Hauttypen

 

Die seltene "Normale":
Normale Haut wünscht sich jeder, denn sie ist besonders pflegeleicht. Säureschutzmantel, Talgdrüsen und Durchblutung funktionieren optimal. Rötungen oder Unreinheiten treten nur selten auf. Sie ist feinporig, glatt, frei von Mitessern und Pickel, nicht trocken und nicht fett und fühlt sich zart an.

 

 

Die fett-feucht "Glänzende":
Die Talg- oder Schweißdrüsentätigkeit ist gesteigert. Die Haut ist großporig und weist oft viele Mitesser auf. Ein leichter Fettfilm auf der Haut führt dazu, dass diese speckig glänzt. Die übermäßige Fettproduktion lässt auch die Haare schneller fetten. Hier ist die regelmäßige Reinigung und richtige Pflege besonders wichtig. 

 

 

Die häufige "Trockene":
Trockene Haut zeichnet sich aus durch eine verminderte Talg- und Schweißabsonderung sowie ein vermindertes Wasseranbindungsvermögen.
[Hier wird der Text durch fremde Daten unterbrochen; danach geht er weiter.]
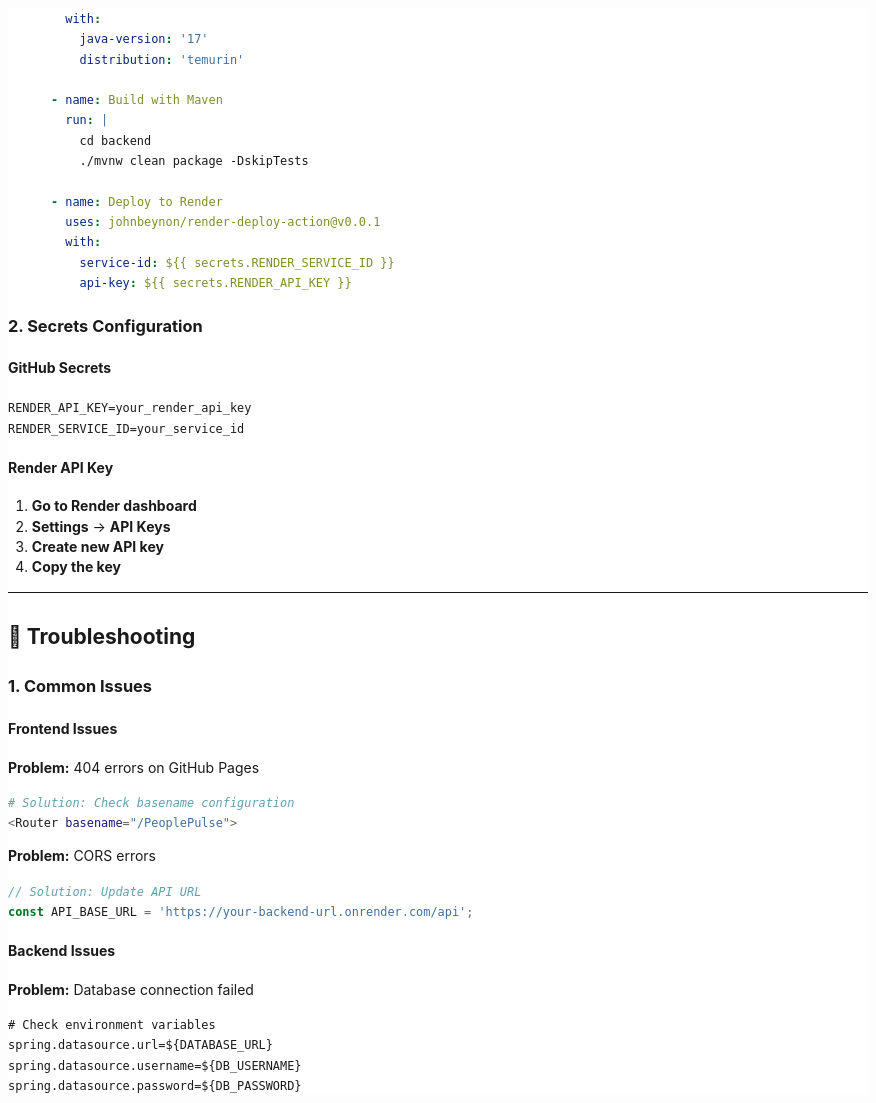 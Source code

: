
 ```yaml
        with:
          java-version: '17'
          distribution: 'temurin'
      
      - name: Build with Maven
        run: |
          cd backend
          ./mvnw clean package -DskipTests
      
      - name: Deploy to Render
        uses: johnbeynon/render-deploy-action@v0.0.1
        with:
          service-id: ${{ secrets.RENDER_SERVICE_ID }}
          api-key: ${{ secrets.RENDER_API_KEY }}
```

### 2. Secrets Configuration

#### GitHub Secrets
```
RENDER_API_KEY=your_render_api_key
RENDER_SERVICE_ID=your_service_id
```

#### Render API Key
1. **Go to Render dashboard**
2. **Settings** → **API Keys**
3. **Create new API key**
4. **Copy the key**

---

## 🚨 Troubleshooting

### 1. Common Issues

#### Frontend Issues
**Problem:** 404 errors on GitHub Pages
```bash
# Solution: Check basename configuration
<Router basename="/PeoplePulse">
```

**Problem:** CORS errors
```javascript
// Solution: Update API URL
const API_BASE_URL = 'https://your-backend-url.onrender.com/api';
```

#### Backend Issues
**Problem:** Database connection failed
```properties
# Check environment variables
spring.datasource.url=${DATABASE_URL}
spring.datasource.username=${DB_USERNAME}
spring.datasource.password=${DB_PASSWORD}
```
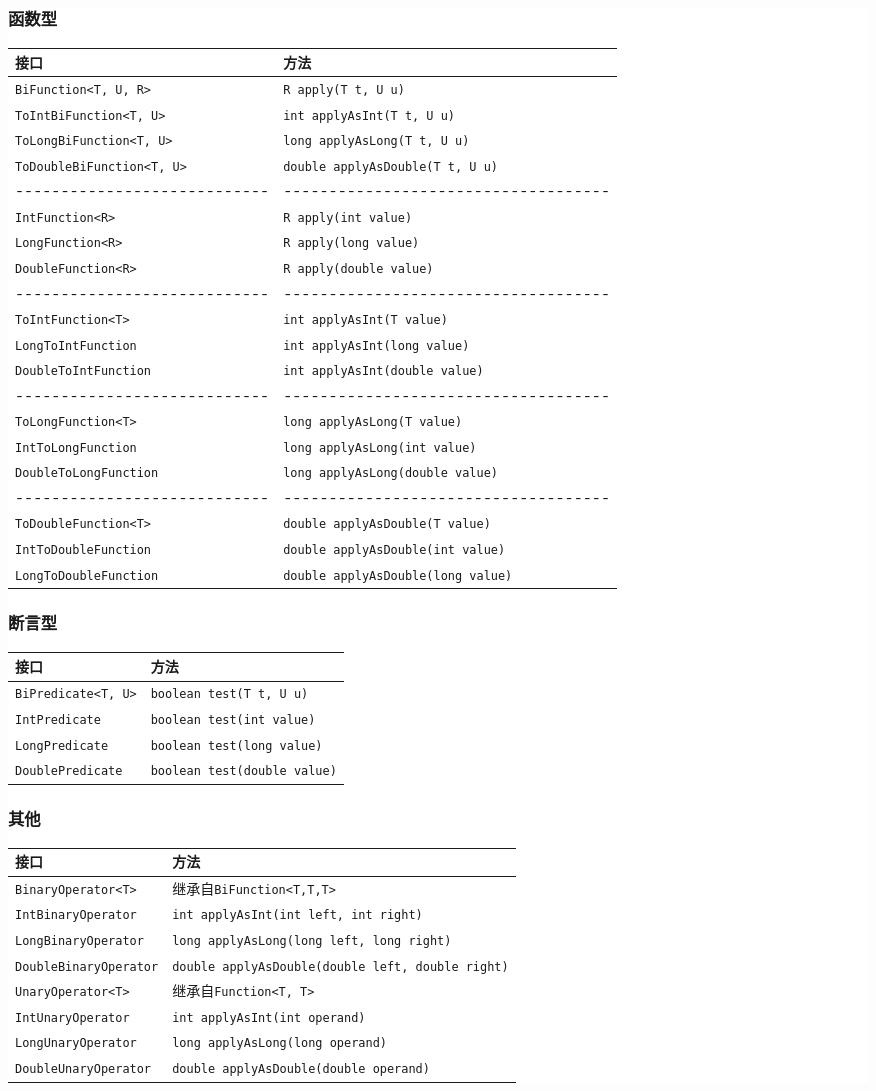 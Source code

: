 ### 函数型

| 接口                         | 方法                                 |
| :--------------------------- | :----------------------------------- |
| `BiFunction<T, U, R>`        | `R apply(T t, U u)`                  |
| `ToIntBiFunction<T, U>`      | `int applyAsInt(T t, U u)`           |
| `ToLongBiFunction<T, U>`     | `long applyAsLong(T t, U u)`         |
| `ToDoubleBiFunction<T, U>`   | `double applyAsDouble(T t, U u)`     |
| ---------------------------- | ------------------------------------ |
| `IntFunction<R>`             | `R apply(int value)`                 |
| `LongFunction<R>`            | `R apply(long value)`                |
| `DoubleFunction<R>`          | `R apply(double value)`              |
| ---------------------------- | ------------------------------------ |
| `ToIntFunction<T>`           | `int applyAsInt(T value)`            |
| `LongToIntFunction`          | `int applyAsInt(long value)`         |
| `DoubleToIntFunction`        | `int applyAsInt(double value)`       |
| ---------------------------- | ------------------------------------ |
| `ToLongFunction<T>`          | `long applyAsLong(T value)`          |
| `IntToLongFunction`          | `long applyAsLong(int value)`        |
| `DoubleToLongFunction`       | `long applyAsLong(double value)`     |
| ---------------------------- | ------------------------------------ |
| `ToDoubleFunction<T>`        | `double applyAsDouble(T value)`      |
| `IntToDoubleFunction`        | `double applyAsDouble(int value)`    |
| `LongToDoubleFunction`       | `double applyAsDouble(long value)`   |


### 断言型

| 接口                | 方法                         |
| :------------------ | :--------------------------- |
| `BiPredicate<T, U>` | `boolean test(T t, U u)`     |
| `IntPredicate`      | `boolean test(int value)`    |
| `LongPredicate`     | `boolean test(long value)`   |
| `DoublePredicate`   | `boolean test(double value)` |

### 其他

| 接口                   | 方法                                              |
| :--------------------- | :------------------------------------------------ |
| `BinaryOperator<T>`    | 继承自`BiFunction<T,T,T>`                         |
| `IntBinaryOperator`    | `int applyAsInt(int left, int right)`             |
| `LongBinaryOperator`   | `long applyAsLong(long left, long right)`         |
| `DoubleBinaryOperator` | `double applyAsDouble(double left, double right)` |
| `UnaryOperator<T>`     | 继承自`Function<T, T>`                            |
| `IntUnaryOperator`     | `int applyAsInt(int operand)`                     |
| `LongUnaryOperator`    | `long applyAsLong(long operand)`                  |
| `DoubleUnaryOperator`  | `double applyAsDouble(double operand)`            |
Die Haut ist fett- und / oder feuchtigkeitsarm. Sie spannt, schuppt und ist sehr empfindlich. Trockene Haut bedarf einer intensiven Pflege.  

 

 

Die "Gemischte":
Fett-feuchte und trocken-fettarme Stellen wechseln sich ab.  Sie neigt zu Problemen in bestimmten Hautpartien: An Stirn, Nase und Kinn (T-Zone) ist die Haut zu fettig und neigt zu Mitessern; an den Wangen ist die Haut feinporig, trocken und matt. Die Haut spannt an diesen Stellen und ist dort besonders empfindlich.